• Data:

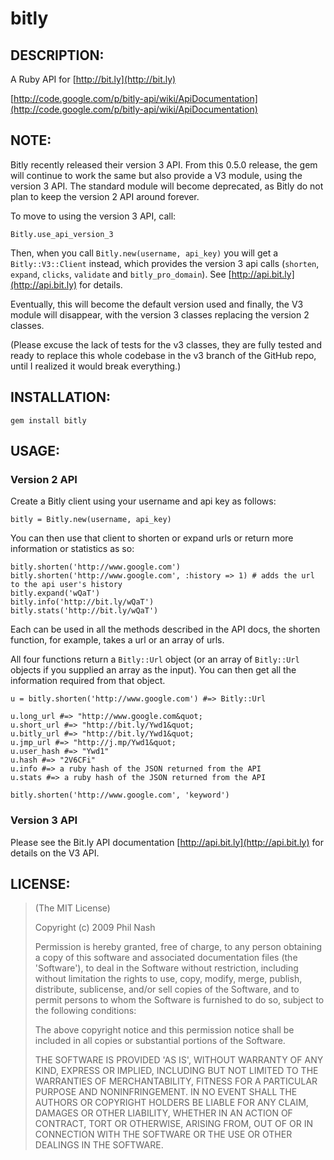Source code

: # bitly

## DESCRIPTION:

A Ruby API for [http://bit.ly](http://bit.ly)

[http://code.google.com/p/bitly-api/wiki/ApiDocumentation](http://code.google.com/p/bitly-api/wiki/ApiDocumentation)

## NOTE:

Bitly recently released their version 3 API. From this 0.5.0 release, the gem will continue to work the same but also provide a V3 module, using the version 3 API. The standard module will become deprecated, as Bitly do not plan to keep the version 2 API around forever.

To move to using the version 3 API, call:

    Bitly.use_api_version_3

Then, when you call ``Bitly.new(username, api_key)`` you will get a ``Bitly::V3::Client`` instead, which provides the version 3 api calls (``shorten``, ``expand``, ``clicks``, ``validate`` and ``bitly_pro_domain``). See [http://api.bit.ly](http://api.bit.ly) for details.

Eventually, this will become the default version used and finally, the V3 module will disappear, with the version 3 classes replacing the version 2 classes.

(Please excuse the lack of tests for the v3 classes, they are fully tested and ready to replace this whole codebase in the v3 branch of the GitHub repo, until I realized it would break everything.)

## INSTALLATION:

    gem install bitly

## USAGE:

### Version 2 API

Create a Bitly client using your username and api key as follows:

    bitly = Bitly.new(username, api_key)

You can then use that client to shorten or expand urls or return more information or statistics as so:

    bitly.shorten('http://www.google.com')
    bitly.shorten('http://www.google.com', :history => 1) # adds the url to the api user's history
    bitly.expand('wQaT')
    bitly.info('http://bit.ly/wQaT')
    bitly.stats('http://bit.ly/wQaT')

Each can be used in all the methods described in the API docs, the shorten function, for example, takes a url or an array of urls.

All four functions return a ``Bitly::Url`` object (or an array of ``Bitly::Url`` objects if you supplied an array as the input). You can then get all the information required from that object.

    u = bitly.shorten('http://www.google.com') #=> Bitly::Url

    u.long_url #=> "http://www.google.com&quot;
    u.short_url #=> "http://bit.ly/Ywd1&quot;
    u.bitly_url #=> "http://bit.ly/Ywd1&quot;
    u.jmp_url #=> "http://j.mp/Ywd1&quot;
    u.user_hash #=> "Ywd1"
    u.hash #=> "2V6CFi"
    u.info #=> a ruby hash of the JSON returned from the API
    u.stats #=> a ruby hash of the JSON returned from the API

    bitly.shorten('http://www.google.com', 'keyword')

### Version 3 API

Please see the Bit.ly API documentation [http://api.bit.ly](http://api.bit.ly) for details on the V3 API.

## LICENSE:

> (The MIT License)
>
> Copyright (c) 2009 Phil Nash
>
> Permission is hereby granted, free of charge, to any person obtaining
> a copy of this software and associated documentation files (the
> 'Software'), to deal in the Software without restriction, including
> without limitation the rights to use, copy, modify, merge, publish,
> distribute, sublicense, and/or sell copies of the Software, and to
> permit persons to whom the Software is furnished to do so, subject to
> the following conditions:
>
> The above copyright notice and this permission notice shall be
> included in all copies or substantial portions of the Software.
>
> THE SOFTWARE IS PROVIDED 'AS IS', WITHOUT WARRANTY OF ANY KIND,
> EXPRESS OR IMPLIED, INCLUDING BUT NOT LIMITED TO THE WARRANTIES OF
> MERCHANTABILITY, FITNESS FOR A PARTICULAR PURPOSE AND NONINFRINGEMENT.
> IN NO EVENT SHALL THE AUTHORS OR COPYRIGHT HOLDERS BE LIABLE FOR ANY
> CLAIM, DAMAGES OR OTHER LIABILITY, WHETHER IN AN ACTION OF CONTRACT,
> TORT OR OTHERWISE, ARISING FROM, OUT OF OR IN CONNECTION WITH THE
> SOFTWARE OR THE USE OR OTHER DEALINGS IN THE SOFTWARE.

---

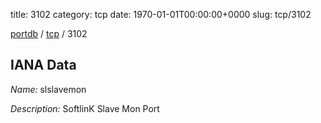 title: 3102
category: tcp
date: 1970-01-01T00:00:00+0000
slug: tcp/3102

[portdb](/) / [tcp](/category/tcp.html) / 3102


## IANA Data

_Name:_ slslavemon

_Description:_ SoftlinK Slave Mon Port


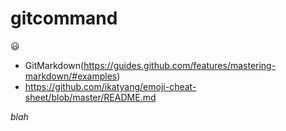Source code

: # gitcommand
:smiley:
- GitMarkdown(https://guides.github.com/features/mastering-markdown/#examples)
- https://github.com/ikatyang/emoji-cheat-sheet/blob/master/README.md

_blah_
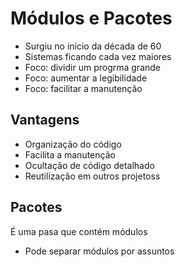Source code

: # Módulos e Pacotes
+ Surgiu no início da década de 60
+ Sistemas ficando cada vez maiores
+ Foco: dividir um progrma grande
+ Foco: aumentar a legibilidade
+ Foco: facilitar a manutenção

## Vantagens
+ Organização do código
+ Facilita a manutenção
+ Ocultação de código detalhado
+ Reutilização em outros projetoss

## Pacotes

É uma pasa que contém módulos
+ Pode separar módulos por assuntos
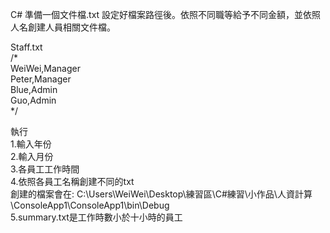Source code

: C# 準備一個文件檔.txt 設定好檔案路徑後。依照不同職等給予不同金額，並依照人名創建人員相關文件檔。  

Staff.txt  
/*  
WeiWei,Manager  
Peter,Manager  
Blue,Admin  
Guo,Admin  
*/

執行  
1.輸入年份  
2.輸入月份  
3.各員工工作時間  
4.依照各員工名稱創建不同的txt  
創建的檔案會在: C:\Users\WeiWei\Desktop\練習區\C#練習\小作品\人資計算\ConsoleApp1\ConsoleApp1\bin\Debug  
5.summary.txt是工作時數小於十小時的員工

• What to work on:
Using the data above, reproduce exactly the lines between those holding "cada vez maiores" and "É uma pasa que contém módulos", inclusive, and no others.

• Exercise solution:
+ Sistemas ficando cada vez maiores
+ Foco: dividir um progrma grande
+ Foco: aumentar a legibilidade
+ Foco: facilitar a manutenção

## Vantagens
+ Organização do código
+ Facilita a manutenção
+ Ocultação de código detalhado
+ Reutilização em outros projetoss

## Pacotes

É uma pasa que contém módulos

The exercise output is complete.